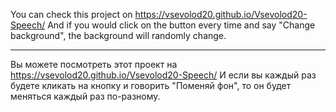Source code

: You can check this project on  https://vsevolod20.github.io/Vsevolod20-Speech/
And if you would click on the button every time and say "Change background", the background will randomly change.
*******************************************************************************************************************
Вы можете посмотреть этот проект на  https://vsevolod20.github.io/Vsevolod20-Speech/
И если вы каждый раз будете кликать на кнопку и говорить "Поменяй фон", то он будет меняться каждый раз по-разному.
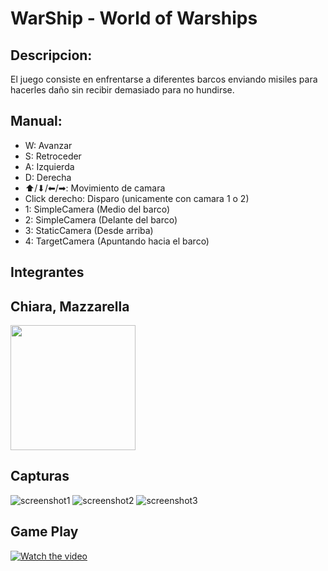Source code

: # WarShip - World of Warships

## Descripcion:
El juego consiste en enfrentarse a diferentes barcos enviando misiles para hacerles daño sin recibir demasiado para no hundirse.

## Manual:
- W: Avanzar
- S: Retroceder
- A: Izquierda
- D: Derecha
- ⬆/⬇/⬅/➡: Movimiento de camara
- Click derecho: Disparo (unicamente con camara 1 o 2)
- 1: SimpleCamera (Medio del barco)
- 2: SimpleCamera (Delante del barco)
- 3: StaticCamera (Desde arriba)
- 4: TargetCamera (Apuntando hacia el barco)

## Integrantes
Chiara, Mazzarella
 -------------
<img src="https://media-exp1.licdn.com/dms/image/C4E03AQGIQD6-I4ZINw/profile-displayphoto-shrink_800_800/0/1569194006766?e=1643846400&v=beta&t=jZhSy31AulXgsclhUJntMfIBqAwouwLyIdmh9IfPmIk" height="200">

## Capturas
![screenshot1](https://github.com/tgc-utn/tgc-monogame-tp/blob/master/TGC.MonoGame.TP/Icon.bmp)
![screenshot2](https://github.com/tgc-utn/tgc-monogame-tp/blob/master/TGC.MonoGame.TP/Icon.bmp)
![screenshot3](https://github.com/tgc-utn/tgc-monogame-tp/blob/master/TGC.MonoGame.TP/Icon.bmp)

## Game Play
[![Watch the video](https://img.youtube.com/vi/pgEwUC0jvH4/0.jpg)](https://www.youtube.com/playlist?list=PLRM4L32DjvnazuMl8wZlbpEYL5Qh63ulG)
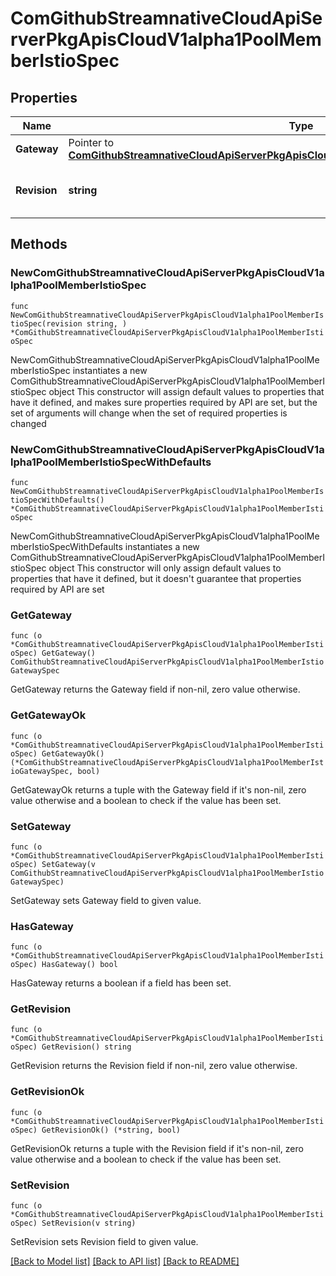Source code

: # ComGithubStreamnativeCloudApiServerPkgApisCloudV1alpha1PoolMemberIstioSpec

## Properties

Name | Type | Description | Notes
------------ | ------------- | ------------- | -------------
**Gateway** | Pointer to [**ComGithubStreamnativeCloudApiServerPkgApisCloudV1alpha1PoolMemberIstioGatewaySpec**](ComGithubStreamnativeCloudApiServerPkgApisCloudV1alpha1PoolMemberIstioGatewaySpec.md) |  | [optional] 
**Revision** | **string** | Revision is the Istio revision tag. | 

## Methods

### NewComGithubStreamnativeCloudApiServerPkgApisCloudV1alpha1PoolMemberIstioSpec

`func NewComGithubStreamnativeCloudApiServerPkgApisCloudV1alpha1PoolMemberIstioSpec(revision string, ) *ComGithubStreamnativeCloudApiServerPkgApisCloudV1alpha1PoolMemberIstioSpec`

NewComGithubStreamnativeCloudApiServerPkgApisCloudV1alpha1PoolMemberIstioSpec instantiates a new ComGithubStreamnativeCloudApiServerPkgApisCloudV1alpha1PoolMemberIstioSpec object
This constructor will assign default values to properties that have it defined,
and makes sure properties required by API are set, but the set of arguments
will change when the set of required properties is changed

### NewComGithubStreamnativeCloudApiServerPkgApisCloudV1alpha1PoolMemberIstioSpecWithDefaults

`func NewComGithubStreamnativeCloudApiServerPkgApisCloudV1alpha1PoolMemberIstioSpecWithDefaults() *ComGithubStreamnativeCloudApiServerPkgApisCloudV1alpha1PoolMemberIstioSpec`

NewComGithubStreamnativeCloudApiServerPkgApisCloudV1alpha1PoolMemberIstioSpecWithDefaults instantiates a new ComGithubStreamnativeCloudApiServerPkgApisCloudV1alpha1PoolMemberIstioSpec object
This constructor will only assign default values to properties that have it defined,
but it doesn't guarantee that properties required by API are set

### GetGateway

`func (o *ComGithubStreamnativeCloudApiServerPkgApisCloudV1alpha1PoolMemberIstioSpec) GetGateway() ComGithubStreamnativeCloudApiServerPkgApisCloudV1alpha1PoolMemberIstioGatewaySpec`

GetGateway returns the Gateway field if non-nil, zero value otherwise.

### GetGatewayOk

`func (o *ComGithubStreamnativeCloudApiServerPkgApisCloudV1alpha1PoolMemberIstioSpec) GetGatewayOk() (*ComGithubStreamnativeCloudApiServerPkgApisCloudV1alpha1PoolMemberIstioGatewaySpec, bool)`

GetGatewayOk returns a tuple with the Gateway field if it's non-nil, zero value otherwise
and a boolean to check if the value has been set.

### SetGateway

`func (o *ComGithubStreamnativeCloudApiServerPkgApisCloudV1alpha1PoolMemberIstioSpec) SetGateway(v ComGithubStreamnativeCloudApiServerPkgApisCloudV1alpha1PoolMemberIstioGatewaySpec)`

SetGateway sets Gateway field to given value.

### HasGateway

`func (o *ComGithubStreamnativeCloudApiServerPkgApisCloudV1alpha1PoolMemberIstioSpec) HasGateway() bool`

HasGateway returns a boolean if a field has been set.

### GetRevision

`func (o *ComGithubStreamnativeCloudApiServerPkgApisCloudV1alpha1PoolMemberIstioSpec) GetRevision() string`

GetRevision returns the Revision field if non-nil, zero value otherwise.

### GetRevisionOk

`func (o *ComGithubStreamnativeCloudApiServerPkgApisCloudV1alpha1PoolMemberIstioSpec) GetRevisionOk() (*string, bool)`

GetRevisionOk returns a tuple with the Revision field if it's non-nil, zero value otherwise
and a boolean to check if the value has been set.

### SetRevision

`func (o *ComGithubStreamnativeCloudApiServerPkgApisCloudV1alpha1PoolMemberIstioSpec) SetRevision(v string)`

SetRevision sets Revision field to given value.



[[Back to Model list]](../README.md#documentation-for-models) [[Back to API list]](../README.md#documentation-for-api-endpoints) [[Back to README]](../README.md)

####################

Only the lines from the one containing "SetGateway sets Gateway field to given value." through the one containing "### GetRevisionOk" are to be retyped, both boundary lines included, with no other material.

SetGateway sets Gateway field to given value.

### HasGateway

`func (o *ComGithubStreamnativeCloudApiServerPkgApisCloudV1alpha1PoolMemberIstioSpec) HasGateway() bool`

HasGateway returns a boolean if a field has been set.

### GetRevision

`func (o *ComGithubStreamnativeCloudApiServerPkgApisCloudV1alpha1PoolMemberIstioSpec) GetRevision() string`

GetRevision returns the Revision field if non-nil, zero value otherwise.

### GetRevisionOk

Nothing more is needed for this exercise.